# Your instructions:
Out of the lines below, please list those that hold the string "acquisition".

# Dataset entries:
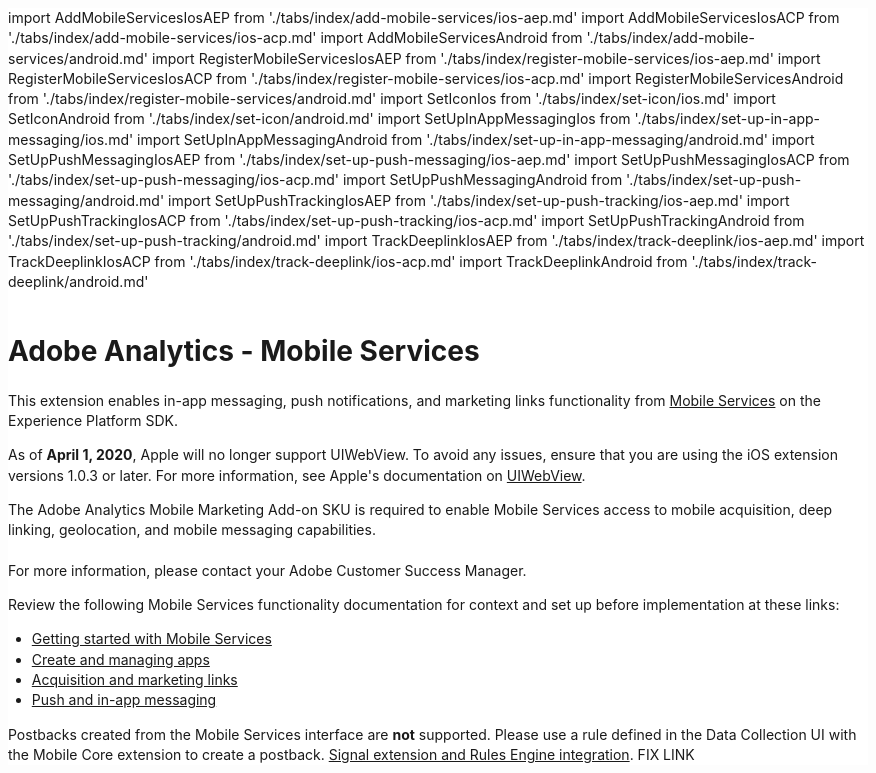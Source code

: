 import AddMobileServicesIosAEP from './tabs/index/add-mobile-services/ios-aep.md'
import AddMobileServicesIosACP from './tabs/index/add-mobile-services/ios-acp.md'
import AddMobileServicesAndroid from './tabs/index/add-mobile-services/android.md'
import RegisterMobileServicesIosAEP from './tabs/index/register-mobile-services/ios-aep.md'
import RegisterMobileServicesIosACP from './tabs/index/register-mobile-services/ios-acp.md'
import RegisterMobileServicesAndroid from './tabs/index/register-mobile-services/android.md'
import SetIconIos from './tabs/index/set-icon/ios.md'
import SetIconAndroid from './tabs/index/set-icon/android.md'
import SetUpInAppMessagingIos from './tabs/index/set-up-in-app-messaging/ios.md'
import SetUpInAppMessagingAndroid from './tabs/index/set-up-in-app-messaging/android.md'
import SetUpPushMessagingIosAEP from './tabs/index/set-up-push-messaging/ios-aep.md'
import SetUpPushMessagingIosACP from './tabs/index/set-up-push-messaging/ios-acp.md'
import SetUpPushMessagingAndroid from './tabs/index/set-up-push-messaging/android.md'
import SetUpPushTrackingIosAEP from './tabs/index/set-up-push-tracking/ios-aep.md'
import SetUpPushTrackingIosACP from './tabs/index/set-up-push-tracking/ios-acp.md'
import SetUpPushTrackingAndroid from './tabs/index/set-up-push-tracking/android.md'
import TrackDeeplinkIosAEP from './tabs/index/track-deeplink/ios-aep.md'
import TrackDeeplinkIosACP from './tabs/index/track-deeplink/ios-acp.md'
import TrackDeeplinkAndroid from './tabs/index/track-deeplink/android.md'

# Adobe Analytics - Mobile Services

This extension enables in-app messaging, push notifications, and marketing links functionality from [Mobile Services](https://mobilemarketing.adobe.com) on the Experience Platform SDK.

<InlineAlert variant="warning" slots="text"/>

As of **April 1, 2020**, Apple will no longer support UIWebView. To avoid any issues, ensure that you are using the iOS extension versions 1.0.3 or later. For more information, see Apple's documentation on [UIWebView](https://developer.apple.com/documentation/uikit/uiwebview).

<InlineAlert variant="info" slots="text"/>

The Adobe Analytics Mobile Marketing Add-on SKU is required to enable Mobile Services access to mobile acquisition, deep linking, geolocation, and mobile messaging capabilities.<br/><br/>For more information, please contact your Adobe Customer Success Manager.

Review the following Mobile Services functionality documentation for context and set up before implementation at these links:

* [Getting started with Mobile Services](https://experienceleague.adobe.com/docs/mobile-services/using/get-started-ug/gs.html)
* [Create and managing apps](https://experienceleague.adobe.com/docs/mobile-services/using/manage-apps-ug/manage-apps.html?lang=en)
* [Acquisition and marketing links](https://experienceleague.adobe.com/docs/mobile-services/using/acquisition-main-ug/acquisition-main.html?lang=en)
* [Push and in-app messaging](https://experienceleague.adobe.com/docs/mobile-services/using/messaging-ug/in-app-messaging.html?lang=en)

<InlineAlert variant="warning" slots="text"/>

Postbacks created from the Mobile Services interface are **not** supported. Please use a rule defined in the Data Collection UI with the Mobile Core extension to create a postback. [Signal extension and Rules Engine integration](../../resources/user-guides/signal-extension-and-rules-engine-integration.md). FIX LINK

# Your response:
The Adobe Analytics Mobile Marketing Add-on SKU is required to enable Mobile Services access to mobile acquisition, deep linking, geolocation, and mobile messaging capabilities.<br/><br/>For more information, please contact your Adobe Customer Success Manager.
* [Acquisition and marketing links](https://experienceleague.adobe.com/docs/mobile-services/using/acquisition-main-ug/acquisition-main.html?lang=en)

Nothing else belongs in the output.